Как ни странно, но врачу автор в данном произведении уделяет меньше внимания, чем пономарю, образ медика обрисован буквально одним катреном:
Врач, скептического складу,
Не любил духовных лиц
И причетнику в досаду
Проглатил пятьсот яиц [16, с. 389]
Единственная характеристика врача находится в сфере категорий рациональности – «скептического складу», имеется в виду склад ума. Слово «ум» опущено в данном обороте специально, все категории ума в данном стихотворении намеренно не используются, тем самым подчеркивается его отсутствие у героев. Обратимся к семантике слова «скептический». В разных словарях находим похожие его трактовки: ‘ничему не верящий без анализа’ [6, с. 571], ‘недоверчивый, подозрительный’ [9, с. 602], ‘недоверчивый, полный сомнения’ [7, с. 568], ‘ничему не доверяющий без проверки’ [18, с. 512]. Резко негативной оценки данное описание не несет: учитывая неправдоподобность заявления пономаря, подозрительность, свойственную доктору, читатель воспринимает нейтрально. На первый взгляд, врач кажется жертвой церковников, спровоцировавших его на абсурдное действие – съесть пятьсот яиц, вследствие чего врач умирает, а «духовные же лица», которых врач так не любит, остаются жить и ут- верждать собственную глупость. Авторское осуждение скептицизма можно почувствовать благодаря абсурдности и гиперболизации приводимого врачом доказательства собственной правоты. О.Л. Чер-норицкая в работе «Поэтика абсурда» пишет: «Странные, с точки зрения обыденной логики, поступки литературных персонажей, как правило, результат намерения автора применить метод доказательства от противного, чтобы лишний раз подчеркнуть бессмысленность и «невозможность» идеи, персонифицируемой этим персонажем» [17, с. 58]. Следовательно, безумный поступок врача характеризует несостоятельность его убеждений.
Однако, негативное отношение врача к причту оправдывается автором, благодаря дополнительным характеристикам последних:
Холм насыпан. На рассвете
Пир окончен в дождь и грязь,
И причетники мыслете
Пишут, за руки схватясь [16, с. 389]
Комическое снижение образа вызывает характеристика поминального обеда – «пир». Церковный причт вместо традиционных в христианской культуре скорбных поминок с постом и молитвой по усопшему устраивает нечто более похожее на языческую тризну, после которой они возвращаются, «выписывая мыслете». Вот как об этом пишет А.Е. Смирнов: «Напившиеся на поминках врача причетники бредут, схватившись за руки, по грязи, чтобы не упасть. Качаясь и шарахаясь в разные стороны, они выписывают ногами букву «М», которая в старину произносилась как мыслете. Здесь двойной эффект. Во-первых, буква «М» зрительно воспроизводит походку пьяных причетников: вперед – наискось назад – наискось вперед – снова назад… А во-вторых, какое уж тут «мыслете», какая мысль?.. » [13, с.281]. Последнее утверждение исследователя возвращает нас к предмету сатирического осмеяния – глупости и подтверждает высказанную нами ранее мысль о преобладании абсурда в анализируемых стихотворениях.

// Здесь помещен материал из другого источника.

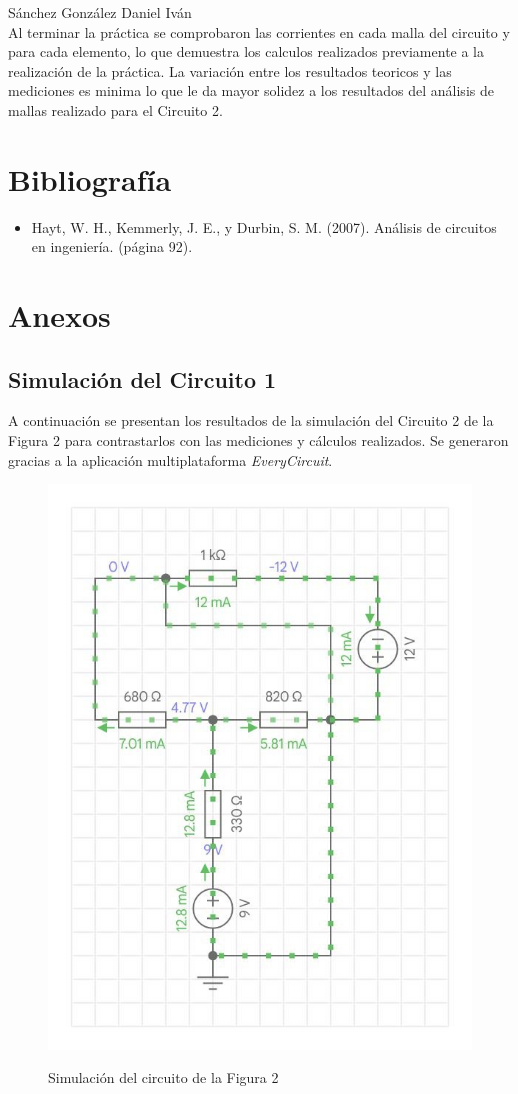 \documentclass[a4paper,12pt]{article}
\begin{document}
\vspace{1cm}

{\Large Sánchez González Daniel Iván}\\
\vspace{.3cm}
Al terminar la práctica se comprobaron las corrientes en cada malla del circuito y para cada elemento, lo que demuestra los calculos realizados previamente a la realización de la práctica. La variación entre los resultados teoricos y las mediciones es minima lo que le da mayor solidez a los resultados del análisis de mallas realizado para el Circuito 2.\par

\section{Bibliografía}

\begin{itemize}
\item Hayt, W. H., Kemmerly, J. E., y Durbin, S. M. (2007). Análisis de circuitos en ingeniería. (página 92).
\end{itemize}

\newpage
\section{Anexos}
\subsection{Simulación del Circuito 1}

A continuación se presentan los resultados de la simulación del Circuito 2 de la Figura 2 para contrastarlos con las mediciones y cálculos realizados. Se generaron gracias a la aplicación multiplataforma \textit{EveryCircuit}\texttrademark. \\


\begin{figure}[!h]
\centering
	\includegraphics[width=.8\textwidth]{fig1}
	\label{fig3}
	 \caption{Simulación del circuito de la Figura 2}
\end{figure}
\end{document}

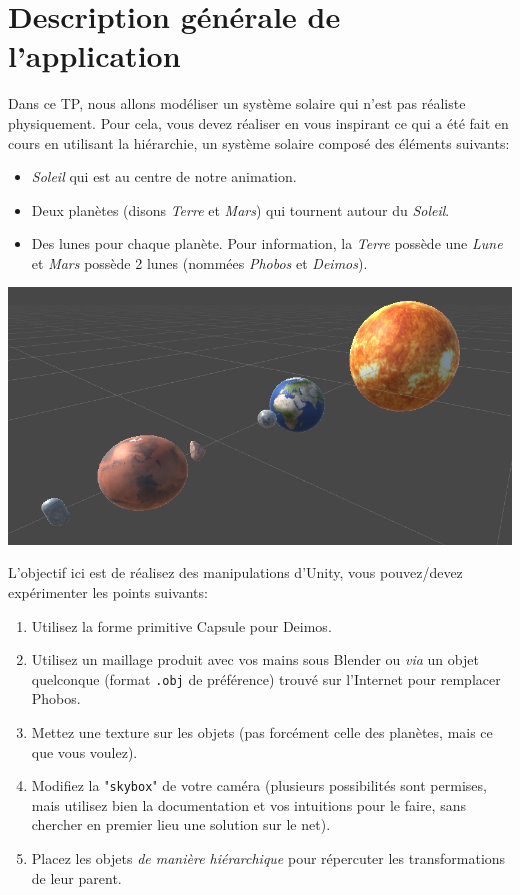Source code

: \documentclass[a4paper,10pt]{article}
\begin{document}
\section{Description générale de l'application}

Dans ce TP, nous allons modéliser un système solaire qui n'est pas réaliste physiquement. Pour cela, vous devez réaliser en vous inspirant ce qui a été fait en cours en utilisant la hiérarchie, un système solaire composé des éléments suivants:
\begin{itemize}
	\item \textit{Soleil} qui est au centre de notre animation.
	\item Deux planètes (disons \textit{Terre} et \textit{Mars}) qui tournent autour du \textit{Soleil}.
	\item Des lunes pour chaque planète. Pour information, la \textit{Terre} possède une \textit{Lune} et \textit{Mars} possède 2 lunes (nommées \textit{Phobos} et \textit{Deimos}). 
\end{itemize}


\begin{center}
	\includegraphics[width=0.7\linewidth]{rc/solarsystem_ez}
\end{center}

L'objectif ici est de réalisez des manipulations d'Unity, vous pouvez/devez expérimenter les points suivants:
\begin{enumerate}
	\item Utilisez la forme primitive Capsule pour Deimos.
	\item Utilisez un maillage produit avec vos mains sous Blender ou \textit{via} un objet quelconque (format \texttt{.obj} de préférence) trouvé sur l'Internet pour remplacer Phobos.
	\item Mettez une texture sur les objets (pas forcément celle des planètes, mais ce que vous voulez).
	\item Modifiez la "\texttt{skybox}" de votre caméra (plusieurs possibilités sont permises, mais utilisez bien la documentation et vos intuitions pour le faire, sans chercher en premier lieu une solution sur le net).
	\item Placez les objets \textit{de manière hiérarchique} pour répercuter les transformations de leur parent.
\end{enumerate}
\end{document}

Еще одна не маловажная черта характера доктора – его болтливость – раскрывается в стихотворении «Берестовая дудочка». В характеристике образа доктора как персонажа комедии дель арте читаем: «Голова доктора вмещает в себя довольно много обрывков учености, но в ней отсутствует логика. Поэтому, когда содержимое этой странной головы начинает сыпаться в виде речи, построенной по всем правилам риторики, – получается фейерверк прописных афоризмов, лишенных какой бы то ни было связи и самого элементарного смысла» [3, с. 109]. Данное рассуждение объясняет, как связаны между собой игра на дудочке и мечты врача в которых перемешиваются «медицинские материи и любовь и красота» [11].
Врач наигрывает на дудочке «бессознательный мотив». Интересна семантика слова бессознательный, одно из значений, определяемых словарем – ‛не направляемый и не контролируемый сознанием’ [4, с. 83], А сознание в свою очередь трактуется, как «человеческая способность идеального воспроизведения действительности в мышлении, <…> высшая форма психического отражения, свойственная общественно развитому человеку и связанная с речью…» [14, с. 1232]. Как следует из данных словарных статей, сознание – способность человека логично мыслить, рассуждать, а его отсутствие – неспособность к такого рода действиям. Отсутствие осознанности в музыкальном мотиве, который наигрывает доктор, соответственно, характеризует его образ.
Важна для понимания сатирической направленности стихотворения символика образа скворца. Скворец – это певчая птица, у которой развито звукоподражание. Теперь становится понятна художественная функция образа скворца – он мастер в подражании, но врач оказался гораздо виртуознее в бессмысленном бессознательном повторении, поэтому и позавидовал скворец. А. Смирнов иначе интерпретирует смысл этого образа: «под завистливым скворцом <…> автор изобразил себя – песнетворца ревнующего к дудочке врача так очаровавшей “птичек”» [13, с. 283]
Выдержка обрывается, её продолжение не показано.